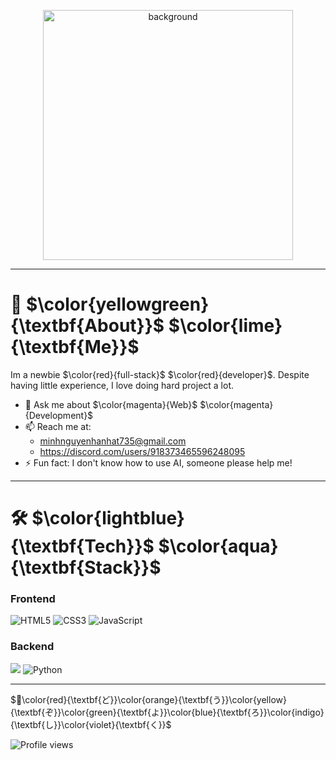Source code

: <p align="center">
  
  <img src="https://i.pinimg.com/originals/0c/e6/00/0ce60052576c01d62f9702921f4061d3.gif" alt="background" width="400">
  
</p>

***

# 🤔 $\color{yellowgreen}{\textbf{About}}$ $\color{lime}{\textbf{Me}}$

Im a newbie $\color{red}{full-stack}$ $\color{red}{developer}$. Despite having little experience, I love doing hard project a lot.

- 💬 Ask me about $\color{magenta}{Web}$ $\color{magenta}{Development}$
- 📫 Reach me at:
  + minhnguyenhanhat735@gmail.com
  + https://discord.com/users/918373465596248095
- ⚡ Fun fact: I don't know how to use AI, someone please help me!

***

# 🛠️ $\color{lightblue}{\textbf{Tech}}$ $\color{aqua}{\textbf{Stack}}$

<h3>Frontend</h3>

<img src="https://img.shields.io/badge/HTML5-E34F26?style=flat&logo=html5&logoColor=white" alt="HTML5" /> <img src="https://img.shields.io/badge/CSS3-1572B6?style=flat&logo=css3&logoColor=white" alt="CSS3" /> <img src="https://img.shields.io/badge/JavaScript-F7DF1E?style=flat&logo=javascript&logoColor=black" alt="JavaScript" />

<h3>Backend</h3>

<img src="https://img.shields.io/badge/Node.js-339933?style=flat&logo=node.js&logoColor=white"> <img src="https://img.shields.io/badge/Python-3776AB?style=flat&logo=python&logoColor=white" alt="Python" />

***

$🌸\color{red}{\textbf{ど}}\color{orange}{\textbf{う}}\color{yellow}{\textbf{ぞ}}\color{green}{\textbf{よ}}\color{blue}{\textbf{ろ}}\color{indigo}{\textbf{し}}\color{violet}{\textbf{く}}$

![Profile views](https://komarev.com/ghpvc/?username=minhnhatha&color=blue)

<!--
**minhnhatha/minhnhatha** is a ✨ _special_ ✨ repository because its `README.md` (this file) appears on your GitHub profile.

Here are some ideas to get you started:

- 🔭 I’m currently working on ...
- 🌱 I’m currently learning ...
- 👯 I’m looking to collaborate on ...
- 🤔 I’m looking for help with ...
- 💬 Ask me about ...
- 📫 How to reach me: ...
- 😄 Pronouns: ...
- ⚡ Fun fact: ...
-->
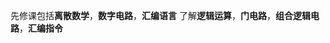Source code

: 先修课包括**离散数学**，**数字电路**，**汇编语言**
了解**逻辑运算**，**门电路**，**组合逻辑电路**，**汇编指令**
<!--stackedit_data:
eyJoaXN0b3J5IjpbODY1MjcwNzY4XX0=
-->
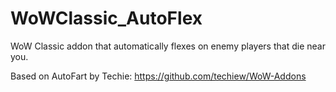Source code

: # WoWClassic_AutoFlex
WoW Classic addon that automatically flexes on enemy players that die near you.

Based on AutoFart by Techie: https://github.com/techiew/WoW-Addons
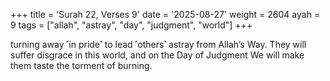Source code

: +++
title = 'Surah 22, Verses 9'
date = '2025-08-27'
weight = 2604
ayah = 9
tags = ["allah", "astray", "day", "judgment", "world"]
+++

turning away ˹in pride˺ to lead ˹others˺ astray from Allah’s Way. They will suffer disgrace in this world, and on the Day of Judgment We will make them taste the torment of burning.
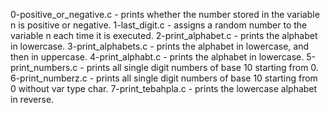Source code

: 0-positive_or_negative.c - prints whether the number stored in the variable n is positive or negative.
1-last_digit.c - assigns a random number to the variable n each time it is executed.
2-print_alphabet.c - prints the alphabet in lowercase.
3-print_alphabets.c - prints the alphabet in lowercase, and then in uppercase.
4-print_alphabt.c - prints the alphabet in lowercase.
5-print_numbers.c - prints all single digit numbers of base 10 starting from 0.
6-print_numberz.c - prints all single digit numbers of base 10 starting from 0 without var type char.
7-print_tebahpla.c - prints the lowercase alphabet in reverse.
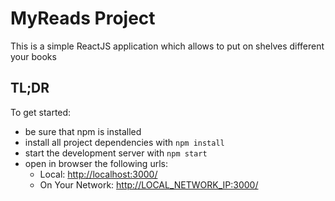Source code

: # MyReads Project

This is a simple ReactJS application which allows to put on shelves different your books

## TL;DR

To get started:

* be sure that npm is installed
* install all project dependencies with `npm install`
* start the development server with `npm start`
* open in browser the following urls:
    * Local: <http://localhost:3000/>
    * On Your Network:  <http://LOCAL_NETWORK_IP:3000/>

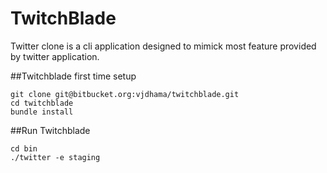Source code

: # TwitchBlade
Twitter clone is a cli application designed to mimick most feature provided by twitter application.

##Twitchblade first time setup

    git clone git@bitbucket.org:vjdhama/twitchblade.git
    cd twitchblade
    bundle install 

##Run Twitchblade
    
    cd bin
    ./twitter -e staging
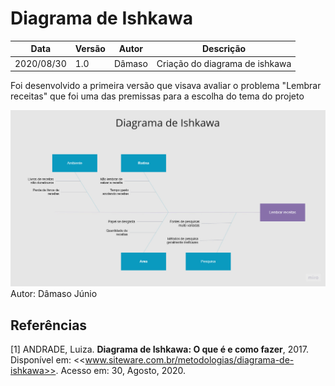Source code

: # Diagrama de Ishkawa

| Data |Versão| Autor | Descrição |
| ---- | ---- | ----- | --------- |
| 2020/08/30 | 1.0 | Dâmaso | Criação do diagrama de ishkawa |

<p> Foi desenvolvido a primeira versão que visava avaliar o problema "Lembrar receitas" que foi uma das premissas para a escolha do tema do projeto </p>

![](../../assets/02-requisitos/elicitacao/diagrama-ishkawa/20200830-damaso.jpg)
Autor: Dâmaso Júnio

## Referências

[1] ANDRADE, Luiza. **Diagrama de Ishkawa: O que é e como fazer**, 2017. Disponível em: <<www.siteware.com.br/metodologias/diagrama-de-ishkawa>>. Acesso em: 30, Agosto, 2020.
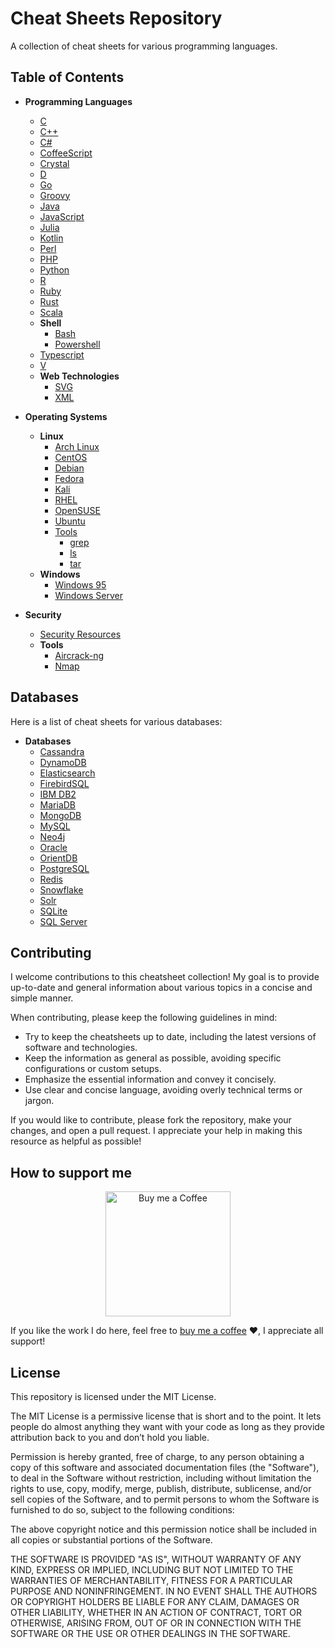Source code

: # Cheat Sheets Repository

A collection of cheat sheets for various programming languages.

## Table of Contents

- **Programming Languages**

  - [C](https://github.com/lyudaio/cheatsheets/blob/main/programming_languages/c.md)
  - [C++](https://github.com/lyudaio/cheatsheets/blob/main/programming_languages/cpp.md)
  - [C#](https://github.com/lyudaio/cheatsheets/blob/main/programming_languages/csharp.md)
  - [CoffeeScript](https://github.com/lyudaio/cheatsheets/blob/main/programming_languages/coffeescript.md)
  - [Crystal](https://github.com/lyudaio/cheatsheets/blob/main/programming_languages/crystal.md)
  - [D](https://github.com/lyudaio/cheatsheets/blob/main/programming_languages/d.md)
  - [Go](https://github.com/lyudaio/cheatsheets/blob/main/programming_languages/go.md)
  - [Groovy](https://github.com/lyudaio/cheatsheets/blob/main/programming_languages/groovy.md)
  - [Java](https://github.com/lyudaio/cheatsheets/blob/main/programming_languages/java.md)
  - [JavaScript](https://github.com/lyudaio/cheatsheets/blob/main/programming_languages/javascript.md)
  - [Julia](https://github.com/lyudaio/cheatsheets/blob/main/programming_languages/julia.md)
  - [Kotlin](https://github.com/lyudaio/cheatsheets/blob/main/programming_languages/kotlin.md)
  - [Perl](https://github.com/lyudaio/cheatsheets/blob/main/programming_languages/perl.md)
  - [PHP](https://github.com/lyudaio/cheatsheets/blob/main/programming_languages/php.md)
  - [Python](https://github.com/lyudaio/cheatsheets/blob/main/programming_languages/python.md)
  - [R](https://github.com/lyudaio/cheatsheets/blob/main/programming_languages/r.md)
  - [Ruby](https://github.com/lyudaio/cheatsheets/blob/main/programming_languages/ruby.md)
  - [Rust](https://github.com/lyudaio/cheatsheets/blob/main/programming_languages/rust.md)
  - [Scala](https://github.com/lyudaio/cheatsheets/blob/main/programming_languages/scala.md)
  - **Shell**
    - [Bash](https://github.com/lyudaio/cheatsheets/blob/main/programming_languages/shell/bash.md)
    - [Powershell](https://github.com/lyudaio/cheatsheets/blob/main/programming_languages/shell/powershell.md)
  - [Typescript](https://github.com/lyudaio/cheatsheets/blob/main/programming_languages/typescript.md)
  - [V](https://github.com/lyudaio/cheatsheets/blob/main/programming_languages/v.md)
  - **Web Technologies**
    - [SVG](https://github.com/lyudaio/cheatsheets/blob/main/programming_languages/web_technologies/svg.md)
    - [XML](https://github.com/lyudaio/cheatsheets/blob/main/programming_languages/web_technologies/xml.md)

- **Operating Systems**

  - **Linux**
    - [Arch Linux](https://github.com/lyudaio/cheatsheets/blob/main/operating_systems/linux/arch.md)
    - [CentOS](https://github.com/lyudaio/cheatsheets/blob/main/operating_systems/linux/centos.md)
    - [Debian](https://github.com/lyudaio/cheatsheets/blob/main/operating_systems/linux/debian.md)
    - [Fedora](https://github.com/lyudaio/cheatsheets/blob/main/operating_systems/linux/fedora.md)
    - [Kali](https://github.com/lyudaio/cheatsheets/blob/main/operating_systems/linux/kali.md)
    - [RHEL](https://github.com/lyudaio/cheatsheets/blob/main/operating_systems/linux/rhel.md)
    - [OpenSUSE](https://github.com/lyudaio/cheatsheets/blob/main/operating_systems/linux/opensuse.md)
    - [Ubuntu](https://github.com/lyudaio/cheatsheets/blob/main/operating_systems/linux/ubuntu.md)
    - [Tools](https://github.com/lyudaio/cheatsheets/blob/main/operating_systems/linux/tools)
      - [grep](https://github.com/lyudaio/cheatsheets/blob/main/operating_systems/linux/tools/grep.md)
      - [ls](https://github.com/lyudaio/cheatsheets/blob/main/operating_systems/linux/tools/ls.md)
      - [tar](https://github.com/lyudaio/cheatsheets/blob/main/operating_systems/linux/tools/tar.md)
  - **Windows**
    - [Windows 95](https://github.com/lyudaio/cheatsheets/blob/main/operating_systems/windows/windows_95.md)
    - [Windows Server](https://github.com/lyudaio/cheatsheets/blob/main/operating_systems/windows/windows_server.md)

- **Security**
  - [Security Resources](https://github.com/lyudaio/cheatsheets/blob/main/security/security_resources.md)
  - **Tools**
    - [Aircrack-ng](https://github.com/lyudaio/cheatsheets/blob/main/security/tools/aircrack-ng.md)
    - [Nmap](https://github.com/lyudaio/cheatsheets/blob/main/security/tools/nmap.md)

## Databases

Here is a list of cheat sheets for various databases:

- **Databases**
  - [Cassandra](https://github.com/lyudaio/cheatsheets/blob/main/databases/cassandra.md)
  - [DynamoDB](https://github.com/lyudaio/cheatsheets/blob/main/databases/dynamodb.md)
  - [Elasticsearch](https://github.com/lyudaio/cheatsheets/blob/main/databases/elasticsearch.md)
  - [FirebirdSQL](https://github.com/lyudaio/cheatsheets/blob/main/databases/firebirdsql.md)
  - [IBM DB2](https://github.com/lyudaio/cheatsheets/blob/main/databases/ibmdb2.md)
  - [MariaDB](https://github.com/lyudaio/cheatsheets/blob/main/databases/mariadb.md)
  - [MongoDB](https://github.com/lyudaio/cheatsheets/blob/main/databases/mongodb.md)
  - [MySQL](https://github.com/lyudaio/cheatsheets/blob/main/databases/mysql.md)
  - [Neo4j](https://github.com/lyudaio/cheatsheets/blob/main/databases/neo4j.md)
  - [Oracle](https://github.com/lyudaio/cheatsheets/blob/main/databases/oracle.md)
  - [OrientDB](https://github.com/lyudaio/cheatsheets/blob/main/databases/orientdb.md)
  - [PostgreSQL](https://github.com/lyudaio/cheatsheets/blob/main/databases/postgres.md)
  - [Redis](https://github.com/lyudaio/cheatsheets/blob/main/databases/redis.md)
  - [Snowflake](https://github.com/lyudaio/cheatsheets/blob/main/databases/snowflake.md)
  - [Solr](https://github.com/lyudaio/cheatsheets/blob/main/databases/solr.md)
  - [SQLite](https://github.com/lyudaio/cheatsheets/blob/main/databases/sqlite.md)
  - [SQL Server](https://github.com/lyudaio/cheatsheets/blob/main/databases/sqlserver.md)

## Contributing

I welcome contributions to this cheatsheet collection! My goal is to provide up-to-date and general information about various topics in a concise and simple manner.

When contributing, please keep the following guidelines in mind:

- Try to keep the cheatsheets up to date, including the latest versions of software and technologies.
- Keep the information as general as possible, avoiding specific configurations or custom setups.
- Emphasize the essential information and convey it concisely.
- Use clear and concise language, avoiding overly technical terms or jargon.

If you would like to contribute, please fork the repository, make your changes, and open a pull request. I appreciate your help in making this resource as helpful as possible!

## How to support me

<p align="center">
  <img src="https://i.imgur.com/GQ2TOv4.png" alt="Buy me a Coffee" height="200" width="200">
</p>

If you like the work I do here, feel free to [buy me a coffee](https://www.buymeacoffee.com/lyudaio) ❤️, I appreciate all support!

## License

This repository is licensed under the MIT License.

The MIT License is a permissive license that is short and to the point. It lets people do almost anything they want with your code as long as they provide attribution back to you and don’t hold you liable.

Permission is hereby granted, free of charge, to any person obtaining a copy of this software and associated documentation files (the "Software"), to deal in the Software without restriction, including without limitation the rights to use, copy, modify, merge, publish, distribute, sublicense, and/or sell copies of the Software, and to permit persons to whom the Software is furnished to do so, subject to the following conditions:

The above copyright notice and this permission notice shall be included in all copies or substantial portions of the Software.

THE SOFTWARE IS PROVIDED "AS IS", WITHOUT WARRANTY OF ANY KIND, EXPRESS OR IMPLIED, INCLUDING BUT NOT LIMITED TO THE WARRANTIES OF MERCHANTABILITY, FITNESS FOR A PARTICULAR PURPOSE AND NONINFRINGEMENT. IN NO EVENT SHALL THE AUTHORS OR COPYRIGHT HOLDERS BE LIABLE FOR ANY CLAIM, DAMAGES OR OTHER LIABILITY, WHETHER IN AN ACTION OF CONTRACT, TORT OR OTHERWISE, ARISING FROM, OUT OF OR IN CONNECTION WITH THE SOFTWARE OR THE USE OR OTHER DEALINGS IN THE SOFTWARE.
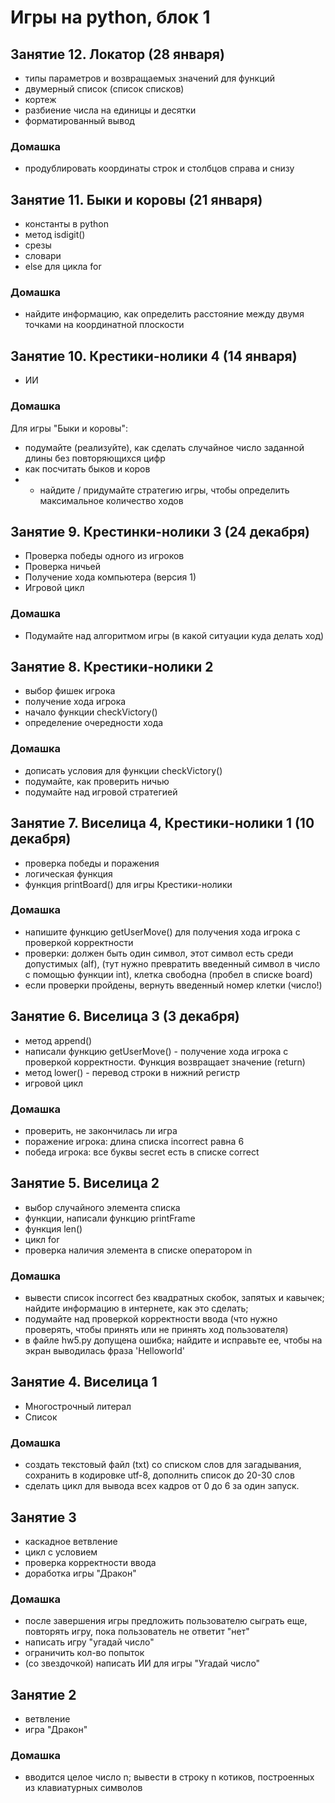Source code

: # Игры на python, блок 1
## Занятие 12. Локатор (28 января)
+ типы параметров и возвращаемых значений для функций
+ двумерный список (список списков)
+ кортеж
+ разбиение числа на единицы и десятки
+ форматированный вывод
### Домашка
+ продублировать координаты строк и столбцов справа и снизу
## Занятие 11. Быки и коровы (21 января)
+ константы в python
+ метод isdigit()
+ срезы
+ словари
+ else для цикла for
### Домашка
+ найдите информацию, как определить расстояние между двумя точками на координатной плоскости
## Занятие 10. Крестики-нолики 4 (14 января)
+ ИИ

### Домашка
Для игры "Быки и коровы":
+ подумайте (реализуйте), как сделать случайное число заданной длины без повторяющихся цифр
+ как посчитать быков и коров
+ * найдите / придумайте стратегию игры, чтобы определить максимальное количество ходов

## Занятие 9. Крестинки-нолики 3 (24 декабря)
+ Проверка победы одного из игроков
+ Проверка ничьей
+ Получение хода компьютера (версия 1)
+ Игровой цикл
### Домашка
+ Подумайте над алгоритмом игры (в какой ситуации куда делать ход)

## Занятие 8. Крестики-нолики 2
+ выбор фишек игрока
+ получение хода игрока
+ начало функции checkVictory()
+ определение очередности хода
### Домашка
+ дописать условия для функции checkVictory()
+ подумайте, как проверить ничью
+ подумайте над игровой стратегией
## Занятие 7. Виселица 4, Крестики-нолики 1 (10 декабря)
+ проверка победы и поражения
+ логическая функция
+ функция printBoard() для игры Крестики-нолики
### Домашка
+ напишите функцию getUserMove() для получения хода игрока с проверкой корректности
+ проверки: должен быть один символ, этот символ есть среди допустимых (alf), (тут нужно превратить введенный символ в число с помощью функции int), клетка свободна (пробел в списке board)
+ если проверки пройдены, вернуть введенный номер клетки (число!)

## Занятие 6. Виселица 3 (3 декабря)
+ метод append()
+ написали функцию getUserMove() - получение хода игрока с проверкой корректности. Функция возвращает значение (return)
+ метод lower() - перевод строки в нижний регистр
+ игровой цикл
### Домашка
+ проверить, не закончилась ли игра
+ поражение игрока: длина списка incorrect равна 6
+ победа игрока: все буквы secret есть в списке correct

## Занятие 5. Виселица 2
+ выбор случайного элемента списка
+ функции, написали функцию printFrame
+ функция len()
+ цикл for
+ проверка наличия элемента в списке оператором in
### Домашка
+ вывести список incorrect без квадратных скобок, запятых и кавычек; найдите информацию в интернете, как это сделать;
+ подумайте над проверкой корректности ввода (что нужно проверять, чтобы принять или не принять ход пользователя)
+ в файле hw5.py допущена ошибка; найдите и исправьте ее, чтобы на экран выводилась фраза 'Helloworld'

## Занятие 4. Виселица 1
+ Многострочный литерал
+ Список

### Домашка
+ создать текстовый файл (txt) со списком слов для загадывания, сохранить в кодировке utf-8, дополнить список до 20-30 слов
+ сделать цикл для вывода всех кадров от 0 до 6 за один запуск. 

## Занятие 3
+ каскадное ветвление
+ цикл с условием
+ проверка корректности ввода
+ доработка игры "Дракон"

### Домашка
+ после завершения игры предложить пользователю сыграть еще, повторять игру, пока пользователь не ответит "нет"
+ написать игру "угадай число"
+ ограничить кол-во попыток
+ (со звездочкой) написать ИИ для игры "Угадай число"

## Занятие 2
+ ветвление
+ игра "Дракон"

### Домашка
+ вводится целое число n; вывести в строку n котиков, построенных из клавиатурных символов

◇ ◇ ◇

Work to be completed >>
Reproduce exactly the lines from the one with "## Занятие 2" through the end of the entries above, both ends included.

Task answer >>
## Занятие 2
+ ветвление
+ игра "Дракон"

### Домашка
+ вводится целое число n; вывести в строку n котиков, построенных из клавиатурных символов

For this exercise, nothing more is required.